Genetic and Phenotypic Variation of Calonectria pseudonaviculata Isolates Causing Boxwood Blight Disease in the Hyrcanian Forest of Iran
Parisa Khazaeli1*, Saeed Rezaee1, Mansoureh Mirabolfathy2, Hamidreza Zamanizadeh1 and Hadi Kiadaliri3
1Department of Plant Pathology, College of Agriculture and Natural Resources, Science and Research Branch, Islamic Azad University, Iran
2Iranian Research Institute of Plant Protection, Agricultural Research Education and Extension Organization (AREEO), Iran
3Department of Forestry, College of Agriculture and Natural Resources, Science and Research Branch, Islamic Azad University, Iran
Submission: October 06, 2018; Published: December 12, 2018
*Corresponding author: Parisa Khazaeli, Department of Plant Pathology, College of Agriculture and Natural Resources, Science and Research Branch, Islamic Azad University, Tehran, Iran.

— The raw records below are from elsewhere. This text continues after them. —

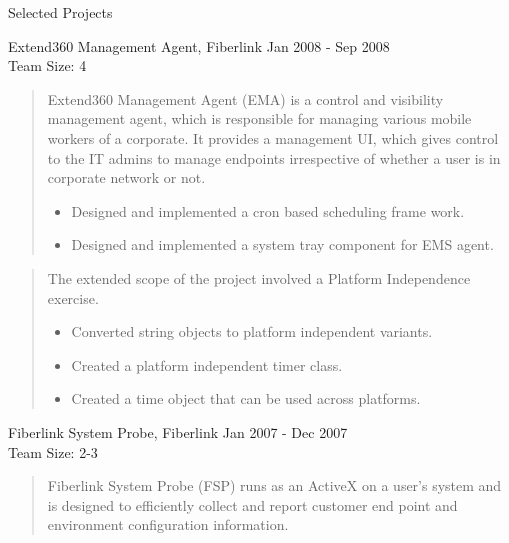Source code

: \documentclass{resume}
\newcommand{\teamsize}{\\\sc\footnotesize Team Size: }
\begin{document}
\begin{category}{Selected Projects}{}

    \item {\topic Extend360 Management Agent,} Fiberlink
        {\period Jan 2008 - Sep 2008}
	{\teamsize 4}
        \begin{quote}
            Extend360 Management Agent (EMA) is a control and visibility
            management agent, which is responsible for managing various mobile
            workers of a corporate. It provides a management UI, which gives
            control to the IT admins to manage endpoints irrespective of
            whether a user is in corporate network or not.

            \begin{itemize}
                \item Designed and implemented a cron based scheduling frame work.
                \item Designed and implemented a system tray component for EMS agent.
            \end{itemize}
        \end{quote}
        \begin{quote}
            The extended scope of the project involved a Platform Independence
            exercise.

            \begin{itemize}
                \item Converted string objects to platform independent
                    variants.
                \item Created a platform independent timer class.
                \item Created a time object that can be used across platforms.
            \end{itemize}
        \end{quote}

    \item {\topic Fiberlink System Probe,} Fiberlink
        {\period Jan 2007 - Dec 2007}
	{\teamsize 2-3}
        \begin{quote}
            Fiberlink System Probe (FSP) runs as an ActiveX on a user’s system
            and is designed to efficiently collect and report customer end
            point and environment configuration information.


\end{quote}
\end{category}
\end{document}
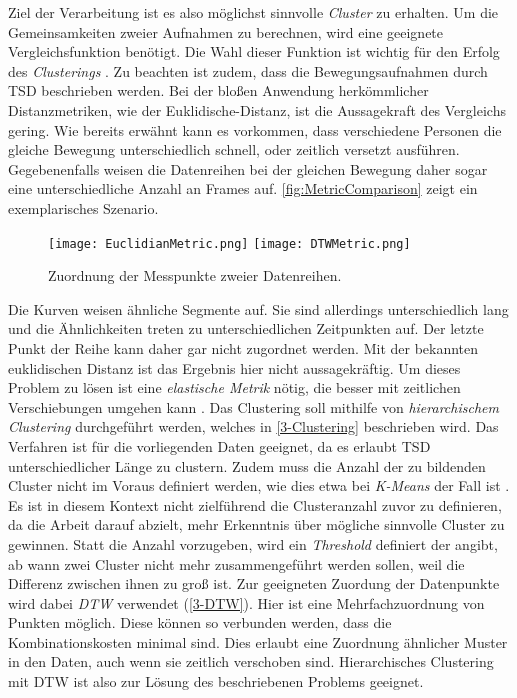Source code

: Ziel der Verarbeitung ist es also möglichst sinnvolle \emph{Cluster} zu erhalten.
Um die Gemeinsamkeiten zweier Aufnahmen zu berechnen,
wird eine geeignete Vergleichsfunktion benötigt.
Die Wahl dieser Funktion ist wichtig für den Erfolg des \emph{Clusterings} \citep{warren_liao_clustering_2005}.
Zu beachten ist zudem, dass die Bewegungsaufnahmen durch \ac{TSD} beschrieben werden.
Bei der bloßen Anwendung herkömmlicher Distanzmetriken, wie der Euklidische-Distanz,
ist die Aussagekraft des Vergleichs gering.
Wie bereits erwähnt kann es vorkommen, dass verschiedene Personen die gleiche Bewegung unterschiedlich schnell,
oder zeitlich versetzt ausführen.
Gegebenenfalls weisen die Datenreihen bei der gleichen Bewegung daher sogar eine unterschiedliche Anzahl an Frames auf.
\autoref{fig:MetricComparison} zeigt ein exemplarisches Szenario.
\begin{figure}[ht]
    \begin{center}
    \texttt{[image: EuclidianMetric.png]}
    \texttt{[image: DTWMetric.png]}
    \end{center}
    \caption{Zuordnung der Messpunkte zweier Datenreihen.}
    \label{fig:MetricComparison}
\end{figure}
Die Kurven weisen ähnliche Segmente auf.
Sie sind allerdings unterschiedlich lang und die Ähnlichkeiten treten zu unterschiedlichen Zeitpunkten auf.
Der letzte Punkt der Reihe kann daher gar nicht zugordnet werden.
Mit der bekannten euklidischen Distanz ist das Ergebnis hier nicht aussagekräftig.
Um dieses Problem zu lösen ist eine \emph{elastische Metrik} nötig,
die besser mit zeitlichen Verschiebungen umgehen kann \citep{aghabozorgi_time-series_2015}.
Das Clustering soll mithilfe von \emph{hierarchischem Clustering} durchgeführt werden,
welches in \autoref{3-Clustering} beschrieben wird.
Das Verfahren ist für die vorliegenden Daten geeignet,
da es erlaubt \ac{TSD} unterschiedlicher Länge zu clustern.
Zudem muss die Anzahl der zu bildenden Cluster nicht im Voraus definiert werden,
wie dies etwa bei \emph{K-Means} der Fall ist \citep{aghabozorgi_time-series_2015}.
Es ist in diesem Kontext nicht zielführend die Clusteranzahl zuvor zu definieren,
da die Arbeit darauf abzielt, mehr Erkenntnis über mögliche sinnvolle Cluster zu gewinnen.
Statt die Anzahl vorzugeben, wird ein \emph{Threshold} definiert der angibt,
ab wann zwei Cluster nicht mehr zusammengeführt werden sollen,
weil die Differenz zwischen ihnen zu groß ist.
Zur geeigneten Zuordung der Datenpunkte wird dabei \emph{\ac{DTW}} verwendet (\autoref{3-DTW}).
Hier ist eine Mehrfachzuordnung von Punkten möglich.
Diese können so verbunden werden, dass die Kombinationskosten minimal sind.
Dies erlaubt eine Zuordnung ähnlicher Muster in den Daten, auch wenn sie zeitlich verschoben sind.
Hierarchisches Clustering mit \ac{DTW} ist also zur Lösung des beschriebenen Problems geeignet.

How to cite this article: Parisa K, Saeed R, Mansoureh M, Hamidreza Z, Hadi K. Genetic and Phenotypic Variation of Calonectria pseudonaviculata Isolates Causing Boxwood Blight Disease in the Hyrcanian Forest of Iran. Agri Res& Tech: Open Access J. 2018; 19(1): 556081. DOI: 10.19080/ARTOAJ.2018.19.556081
Abstract
In the last decade, an outbreak of boxwood (Buxus sempervirens subsp. hyrcana) blight disease caused by the pathogen Calonectria pseudonaviculata has resulted in death and decline of boxwood across 52,000 hectares of the Hyrcanian forest in northern Iran. It is necessary when attempting to control the disease to determine the phenotypic and genetic variation, and the virulence of Iranian Calonectria pseudonaviculata isolates. The northern boxwood forests located in Mazandaran, Guilan and Golestan provinces were monitored from June to September of 2014 and isolates of C. pseudonaviculata collected. Morphological characters of conidia, conidiophores, colony patterns and radial growth rates of 75 isolates were recorded and the virulence of 35 selected isolates was evaluated for their pathogenicity in the greenhouse. Partial btub, CaM, and H3 genes of the Iranian C. pseudonaviculata isolates were sequenced. Boxwood blight disease was observed in all surveyed boxwood forests located in northern Iran and C. pseudonaviculata isolates were obtained from all surveyed areas. A wide variation of virulence was recorded among the tested isolates (range of 0.2-39.2%) on B. sempervirens subsp. hyrcana. The most virulent isolate (MN107) was collected from Neka, Mazandaran province. Multilocus sequencing of Iranian C. pseudonaviculata isolates placed all isolates in one group.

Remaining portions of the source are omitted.